In contrast to other cells in the human body, erythrocytes get their energy almost exclusively from glucose. 90–95% of the glucose is used via glycolysis to produce ATP and thus energy. The remaining 5-10% glucose is used for the formation of NADPH by G6PD and another enzyme of the pentose phosphate pathway (6-phosphogluconate dehydrogenase). Erythrocytes do not have G6PD-independent mechanisms for NADPH production to a significant extent. If the activity of G6PD is reduced, the amount of NADPH falls, followed by the amount of reduced glutathione. The erythrocyte therefore no longer has adequate antioxidant protective mechanisms. In people with G6PD deficiency, the action of oxidants damages and destroys the erythrocytes ( hemolysis ). If it is done quickly, the process corresponds to a hemolytic crisis. A deficiency in erythrocytes that arises in this way is called hemolytic anemia . If the process is slow, hemolytic anemia of milder severity develops.

Since erythrocytes specialize in oxygen transport by binding to hemoglobin , they generate a particularly large amount of oxygen radicals. Therefore, erythrocytes are always affected to a certain extent with a G6PD deficiency. Depending on the gene mutation and subsequent change in the G6PD enzyme, the extent of hemolysis and the shortening of the lifespan of the erythrocytes vary. As a compensation, the formation of red blood cells ( erythropoiesis ) is increased, whereby there are limits to the compensation.

All known malaria pathogens (e.g. Plasmodium falciparum ) go through a life phase in erythrocytes. The shorter lifespan of the erythrocytes with G6PD deficiency therefore reduces the chance of the pathogen multiplying and reproducing. This connection is held responsible for the relative protective effect of a G6PD deficiency against malaria.

Inheritance

Figure 3. Position of the G6PD gene on the human X chromosome
Fig. 4. Inheritance (biology) of the G6PD deficiency (genetic transmission with all combinations)

The glucose-6-phosphate dehydrogenase gene (G6PD gene) is located on section q28 of the X chromosome (Xq28) in humans (DEHUG6 locus ; see Figure 3). Therefore, the G6PD gene is inherited with the X chromosome (X chromosomal; see Figure 4).
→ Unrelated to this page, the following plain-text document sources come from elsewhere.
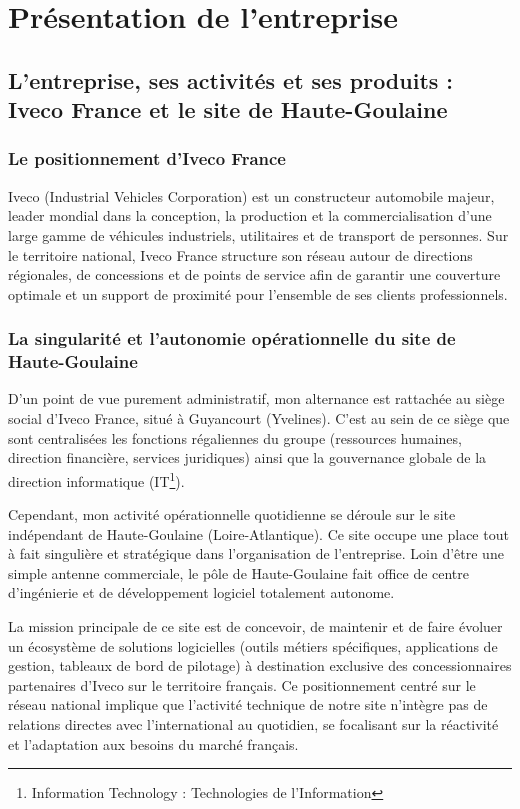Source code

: \section{Présentation de l'entreprise}

\subsection{L'entreprise, ses activités et ses produits : Iveco France et le site de Haute-Goulaine}

\subsubsection{Le positionnement d'Iveco France}

Iveco (Industrial Vehicles Corporation) est un constructeur automobile majeur, leader mondial dans la conception, la production et la commercialisation d'une large gamme de véhicules industriels, utilitaires et de transport de personnes. Sur le territoire national, Iveco France structure son réseau autour de directions régionales, de concessions et de points de service afin de garantir une couverture optimale et un support de proximité pour l'ensemble de ses clients professionnels.

\subsubsection{La singularité et l'autonomie opérationnelle du site de Haute-Goulaine}

D'un point de vue purement administratif, mon alternance est rattachée au siège social d'Iveco France, situé à Guyancourt (Yvelines). C'est au sein de ce siège que sont centralisées les fonctions régaliennes du groupe (ressources humaines, direction financière, services juridiques) ainsi que la gouvernance globale de la direction informatique (IT\footnote{Information Technology : Technologies de l'Information}).

Cependant, mon activité opérationnelle quotidienne se déroule sur le site indépendant de Haute-Goulaine (Loire-Atlantique). Ce site occupe une place tout à fait singulière et stratégique dans l'organisation de l'entreprise. Loin d'être une simple antenne commerciale, le pôle de Haute-Goulaine fait office de centre d'ingénierie et de développement logiciel totalement autonome.

La mission principale de ce site est de concevoir, de maintenir et de faire évoluer un écosystème de solutions logicielles (outils métiers spécifiques, applications de gestion, tableaux de bord de pilotage) à destination exclusive des concessionnaires partenaires d'Iveco sur le territoire français. Ce positionnement centré sur le réseau national implique que l'activité technique de notre site n'intègre pas de relations directes avec l'international au quotidien, se focalisant sur la réactivité et l'adaptation aux besoins du marché français.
If an altered or pathological G6PD gene on an X chromosome is passed on to the offspring (children), the sex of the subsequent affected person is of particular importance due to the X-linked inheritance. In the case of a female offspring who has passed on a mutated G6PD gene, a healthy G6PD gene is available on the second X chromosome ( heterozygosity ). According to the X inactivation ( Lyon hypothesis ), G6PD genes together with the X chromosome are activated or deactivated at random and in a disordered manner. The deactivated X chromosome with the deactivated G6PD gene cannot function as the basis for protein production. Correspondingly, no defective G6PD enzymes are produced using inactive defective G6PD genes. Intact inactive G6PD genes are also not used for the synthesis of G6PD enzyme. In the female individuals affected in this way, two groups of erythrocytes result - one with a modified G6PD gene and one with a normal G6PD gene. Depending on the distribution of the two groups, which can turn out very differently depending on the random X-inactivation, the affected girls and women have a highly variable and mostly weak characteristic expression of the G6PD deficiency and thus - also very variable - few or no symptoms.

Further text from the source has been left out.